**YOUR OBJECTIVE**
Only the count should appear in your answer: how many lines of the data below contain the word "CMakeLists"?

**EXTRACTED ENTRIES**
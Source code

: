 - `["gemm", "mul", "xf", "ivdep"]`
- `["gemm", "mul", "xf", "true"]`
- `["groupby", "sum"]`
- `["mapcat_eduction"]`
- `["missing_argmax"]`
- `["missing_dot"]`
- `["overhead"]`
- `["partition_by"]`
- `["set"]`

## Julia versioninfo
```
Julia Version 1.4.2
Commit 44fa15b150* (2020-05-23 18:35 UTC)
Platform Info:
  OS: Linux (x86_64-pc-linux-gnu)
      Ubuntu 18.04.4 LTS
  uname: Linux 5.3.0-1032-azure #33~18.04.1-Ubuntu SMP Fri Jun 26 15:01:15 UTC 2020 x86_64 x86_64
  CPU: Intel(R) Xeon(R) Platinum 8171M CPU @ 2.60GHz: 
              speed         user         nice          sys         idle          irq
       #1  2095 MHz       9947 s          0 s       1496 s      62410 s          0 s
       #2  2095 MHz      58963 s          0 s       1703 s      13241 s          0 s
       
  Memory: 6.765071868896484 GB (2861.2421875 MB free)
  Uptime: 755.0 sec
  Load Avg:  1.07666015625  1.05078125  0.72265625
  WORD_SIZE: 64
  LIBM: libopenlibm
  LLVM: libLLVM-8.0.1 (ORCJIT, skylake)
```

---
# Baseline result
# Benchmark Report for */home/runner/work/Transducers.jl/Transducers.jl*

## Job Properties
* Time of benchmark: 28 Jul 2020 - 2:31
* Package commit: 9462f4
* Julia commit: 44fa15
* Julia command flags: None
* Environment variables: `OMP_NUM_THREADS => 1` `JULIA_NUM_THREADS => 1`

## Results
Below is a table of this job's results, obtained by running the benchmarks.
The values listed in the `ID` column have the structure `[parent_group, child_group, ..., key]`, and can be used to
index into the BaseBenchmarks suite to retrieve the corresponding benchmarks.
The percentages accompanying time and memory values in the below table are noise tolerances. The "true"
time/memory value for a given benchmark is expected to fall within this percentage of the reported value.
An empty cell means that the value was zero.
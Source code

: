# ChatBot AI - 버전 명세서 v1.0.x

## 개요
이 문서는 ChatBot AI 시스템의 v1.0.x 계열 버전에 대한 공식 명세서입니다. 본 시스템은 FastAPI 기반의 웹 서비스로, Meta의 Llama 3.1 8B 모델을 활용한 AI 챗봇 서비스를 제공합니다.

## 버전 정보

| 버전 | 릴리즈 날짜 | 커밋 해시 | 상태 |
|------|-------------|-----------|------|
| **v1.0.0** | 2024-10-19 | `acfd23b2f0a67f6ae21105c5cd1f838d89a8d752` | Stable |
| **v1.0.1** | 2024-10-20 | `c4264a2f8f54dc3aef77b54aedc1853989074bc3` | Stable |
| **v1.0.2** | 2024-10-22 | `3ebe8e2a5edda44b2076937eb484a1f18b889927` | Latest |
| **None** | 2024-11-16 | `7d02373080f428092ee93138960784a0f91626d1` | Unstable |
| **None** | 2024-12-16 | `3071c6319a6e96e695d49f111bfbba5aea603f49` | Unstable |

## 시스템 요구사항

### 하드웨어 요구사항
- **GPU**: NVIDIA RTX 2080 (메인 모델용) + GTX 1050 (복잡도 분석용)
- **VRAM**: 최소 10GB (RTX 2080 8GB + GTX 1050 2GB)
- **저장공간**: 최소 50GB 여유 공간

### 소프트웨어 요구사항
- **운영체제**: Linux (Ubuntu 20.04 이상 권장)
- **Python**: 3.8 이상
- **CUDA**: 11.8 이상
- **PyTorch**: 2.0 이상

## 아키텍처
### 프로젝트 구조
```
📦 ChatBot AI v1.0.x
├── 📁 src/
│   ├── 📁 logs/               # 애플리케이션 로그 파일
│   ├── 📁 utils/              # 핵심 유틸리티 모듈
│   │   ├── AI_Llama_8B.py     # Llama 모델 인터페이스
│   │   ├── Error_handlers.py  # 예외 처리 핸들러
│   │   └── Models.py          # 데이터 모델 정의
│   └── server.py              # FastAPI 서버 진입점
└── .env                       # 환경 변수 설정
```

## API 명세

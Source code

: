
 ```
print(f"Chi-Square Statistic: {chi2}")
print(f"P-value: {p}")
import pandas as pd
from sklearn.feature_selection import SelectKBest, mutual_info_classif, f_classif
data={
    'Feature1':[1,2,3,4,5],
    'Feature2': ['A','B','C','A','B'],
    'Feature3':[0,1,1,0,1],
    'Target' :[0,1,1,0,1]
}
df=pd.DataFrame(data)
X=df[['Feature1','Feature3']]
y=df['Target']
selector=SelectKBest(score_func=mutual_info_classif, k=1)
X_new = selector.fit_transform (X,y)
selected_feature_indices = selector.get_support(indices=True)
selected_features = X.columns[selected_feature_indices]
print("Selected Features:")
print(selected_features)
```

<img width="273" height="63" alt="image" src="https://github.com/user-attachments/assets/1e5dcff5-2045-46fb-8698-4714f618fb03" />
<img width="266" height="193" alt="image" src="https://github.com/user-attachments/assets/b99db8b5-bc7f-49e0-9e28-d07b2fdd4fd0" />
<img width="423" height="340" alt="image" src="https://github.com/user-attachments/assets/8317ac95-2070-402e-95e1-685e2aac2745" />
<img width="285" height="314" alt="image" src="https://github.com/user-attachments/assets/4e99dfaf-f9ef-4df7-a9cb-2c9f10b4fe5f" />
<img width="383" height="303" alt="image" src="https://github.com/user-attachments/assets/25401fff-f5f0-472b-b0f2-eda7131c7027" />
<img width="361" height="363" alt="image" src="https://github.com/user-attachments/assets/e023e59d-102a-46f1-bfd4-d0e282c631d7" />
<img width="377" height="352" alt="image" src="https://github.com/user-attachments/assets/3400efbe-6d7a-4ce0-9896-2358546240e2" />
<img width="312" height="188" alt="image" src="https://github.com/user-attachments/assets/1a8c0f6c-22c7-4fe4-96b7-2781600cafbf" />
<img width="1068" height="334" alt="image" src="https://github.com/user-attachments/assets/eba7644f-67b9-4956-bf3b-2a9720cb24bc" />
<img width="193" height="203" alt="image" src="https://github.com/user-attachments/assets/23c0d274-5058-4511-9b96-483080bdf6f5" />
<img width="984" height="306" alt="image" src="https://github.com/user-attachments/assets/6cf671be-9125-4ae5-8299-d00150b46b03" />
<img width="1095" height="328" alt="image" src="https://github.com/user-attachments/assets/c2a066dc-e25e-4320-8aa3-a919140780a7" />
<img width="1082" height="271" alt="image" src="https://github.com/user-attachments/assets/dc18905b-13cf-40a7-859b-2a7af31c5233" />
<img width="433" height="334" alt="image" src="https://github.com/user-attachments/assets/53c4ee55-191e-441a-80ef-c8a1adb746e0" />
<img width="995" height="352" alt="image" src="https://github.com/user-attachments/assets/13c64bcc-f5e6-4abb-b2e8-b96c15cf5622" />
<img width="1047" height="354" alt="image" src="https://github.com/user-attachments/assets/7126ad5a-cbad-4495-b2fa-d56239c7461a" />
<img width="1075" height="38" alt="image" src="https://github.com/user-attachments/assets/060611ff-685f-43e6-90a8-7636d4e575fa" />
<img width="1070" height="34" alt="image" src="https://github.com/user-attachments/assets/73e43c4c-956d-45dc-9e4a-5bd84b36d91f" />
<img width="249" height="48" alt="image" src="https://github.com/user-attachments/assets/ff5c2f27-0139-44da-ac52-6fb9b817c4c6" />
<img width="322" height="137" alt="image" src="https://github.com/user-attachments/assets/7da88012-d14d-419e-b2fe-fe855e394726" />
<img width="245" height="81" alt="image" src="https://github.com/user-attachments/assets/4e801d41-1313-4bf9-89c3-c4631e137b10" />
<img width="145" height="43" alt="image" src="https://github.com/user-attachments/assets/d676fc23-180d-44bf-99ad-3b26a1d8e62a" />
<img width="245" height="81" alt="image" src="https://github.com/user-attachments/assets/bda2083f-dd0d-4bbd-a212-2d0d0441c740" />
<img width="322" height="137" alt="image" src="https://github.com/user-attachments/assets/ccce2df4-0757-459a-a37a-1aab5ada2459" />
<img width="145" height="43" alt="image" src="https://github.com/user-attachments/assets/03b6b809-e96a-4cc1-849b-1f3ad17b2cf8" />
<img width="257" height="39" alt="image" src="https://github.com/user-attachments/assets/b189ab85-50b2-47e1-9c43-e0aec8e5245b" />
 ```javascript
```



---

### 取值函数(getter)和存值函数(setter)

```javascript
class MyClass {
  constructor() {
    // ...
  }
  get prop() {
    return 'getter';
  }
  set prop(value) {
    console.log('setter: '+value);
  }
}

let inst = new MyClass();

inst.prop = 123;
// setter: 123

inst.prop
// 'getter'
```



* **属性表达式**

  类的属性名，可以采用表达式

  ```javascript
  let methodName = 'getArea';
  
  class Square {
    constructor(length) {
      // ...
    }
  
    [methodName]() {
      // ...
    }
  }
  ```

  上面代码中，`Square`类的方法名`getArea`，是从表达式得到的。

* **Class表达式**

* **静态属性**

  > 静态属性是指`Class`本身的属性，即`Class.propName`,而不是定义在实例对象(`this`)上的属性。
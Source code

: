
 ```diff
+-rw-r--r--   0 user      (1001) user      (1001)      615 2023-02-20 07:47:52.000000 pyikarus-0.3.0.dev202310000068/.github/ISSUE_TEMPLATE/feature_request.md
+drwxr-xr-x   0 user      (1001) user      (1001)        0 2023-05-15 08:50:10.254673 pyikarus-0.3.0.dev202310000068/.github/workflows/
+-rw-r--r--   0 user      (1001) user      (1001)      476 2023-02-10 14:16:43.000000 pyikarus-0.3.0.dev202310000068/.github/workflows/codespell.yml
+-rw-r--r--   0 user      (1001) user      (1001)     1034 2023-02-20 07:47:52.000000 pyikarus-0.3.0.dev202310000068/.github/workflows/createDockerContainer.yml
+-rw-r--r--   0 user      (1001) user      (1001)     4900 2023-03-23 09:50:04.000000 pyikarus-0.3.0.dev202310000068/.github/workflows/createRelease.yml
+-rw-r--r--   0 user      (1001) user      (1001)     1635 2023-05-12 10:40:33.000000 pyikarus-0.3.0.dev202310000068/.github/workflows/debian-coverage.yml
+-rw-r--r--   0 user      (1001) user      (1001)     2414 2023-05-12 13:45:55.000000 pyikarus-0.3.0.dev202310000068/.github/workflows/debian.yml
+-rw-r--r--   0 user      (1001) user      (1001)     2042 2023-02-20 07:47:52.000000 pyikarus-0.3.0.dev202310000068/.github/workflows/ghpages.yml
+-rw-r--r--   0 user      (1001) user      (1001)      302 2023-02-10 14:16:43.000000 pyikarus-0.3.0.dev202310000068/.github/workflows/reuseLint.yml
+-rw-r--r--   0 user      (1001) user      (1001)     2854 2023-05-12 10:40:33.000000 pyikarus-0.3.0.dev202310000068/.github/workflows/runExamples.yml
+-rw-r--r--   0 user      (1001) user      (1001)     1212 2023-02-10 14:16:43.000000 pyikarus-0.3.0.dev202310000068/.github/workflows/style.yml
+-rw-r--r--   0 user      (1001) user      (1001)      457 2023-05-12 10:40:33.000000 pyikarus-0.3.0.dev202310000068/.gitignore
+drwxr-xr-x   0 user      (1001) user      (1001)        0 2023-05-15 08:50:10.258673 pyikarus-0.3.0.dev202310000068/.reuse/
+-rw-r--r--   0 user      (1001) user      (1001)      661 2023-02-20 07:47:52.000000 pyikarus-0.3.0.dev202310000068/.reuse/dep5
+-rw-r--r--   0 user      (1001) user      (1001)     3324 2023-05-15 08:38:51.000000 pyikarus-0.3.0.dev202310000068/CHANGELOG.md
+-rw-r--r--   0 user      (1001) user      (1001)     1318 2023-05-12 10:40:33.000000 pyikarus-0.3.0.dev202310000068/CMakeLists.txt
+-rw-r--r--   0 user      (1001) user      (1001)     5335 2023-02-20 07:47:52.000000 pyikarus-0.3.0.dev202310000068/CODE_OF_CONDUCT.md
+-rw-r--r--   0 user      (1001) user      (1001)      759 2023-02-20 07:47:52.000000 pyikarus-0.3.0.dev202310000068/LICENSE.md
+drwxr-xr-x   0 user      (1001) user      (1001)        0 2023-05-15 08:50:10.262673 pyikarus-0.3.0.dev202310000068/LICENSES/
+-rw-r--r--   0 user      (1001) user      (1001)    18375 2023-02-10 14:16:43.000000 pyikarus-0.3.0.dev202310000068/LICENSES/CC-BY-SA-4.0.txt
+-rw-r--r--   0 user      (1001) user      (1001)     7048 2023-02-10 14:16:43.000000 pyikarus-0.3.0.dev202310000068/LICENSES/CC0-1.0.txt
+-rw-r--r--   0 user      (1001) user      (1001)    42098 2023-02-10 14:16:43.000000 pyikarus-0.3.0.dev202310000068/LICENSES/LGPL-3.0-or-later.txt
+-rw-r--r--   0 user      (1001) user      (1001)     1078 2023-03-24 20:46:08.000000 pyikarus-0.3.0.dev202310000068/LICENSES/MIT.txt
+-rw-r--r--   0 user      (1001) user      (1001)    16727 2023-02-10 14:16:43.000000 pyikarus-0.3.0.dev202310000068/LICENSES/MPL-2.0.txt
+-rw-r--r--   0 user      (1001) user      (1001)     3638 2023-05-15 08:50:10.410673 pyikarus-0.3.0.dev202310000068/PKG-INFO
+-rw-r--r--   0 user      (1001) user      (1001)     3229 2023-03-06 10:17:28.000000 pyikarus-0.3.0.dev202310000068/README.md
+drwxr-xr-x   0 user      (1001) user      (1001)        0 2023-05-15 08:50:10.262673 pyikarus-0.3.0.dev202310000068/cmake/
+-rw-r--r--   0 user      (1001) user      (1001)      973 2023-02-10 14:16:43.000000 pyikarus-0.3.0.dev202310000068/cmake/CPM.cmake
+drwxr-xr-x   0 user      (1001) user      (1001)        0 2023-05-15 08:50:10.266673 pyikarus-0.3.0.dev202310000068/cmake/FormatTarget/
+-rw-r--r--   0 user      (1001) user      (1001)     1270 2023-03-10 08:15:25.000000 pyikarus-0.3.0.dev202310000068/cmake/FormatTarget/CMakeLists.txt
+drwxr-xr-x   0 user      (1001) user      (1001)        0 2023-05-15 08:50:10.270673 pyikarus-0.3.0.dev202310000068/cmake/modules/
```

**WRITTEN RESPONSE**
2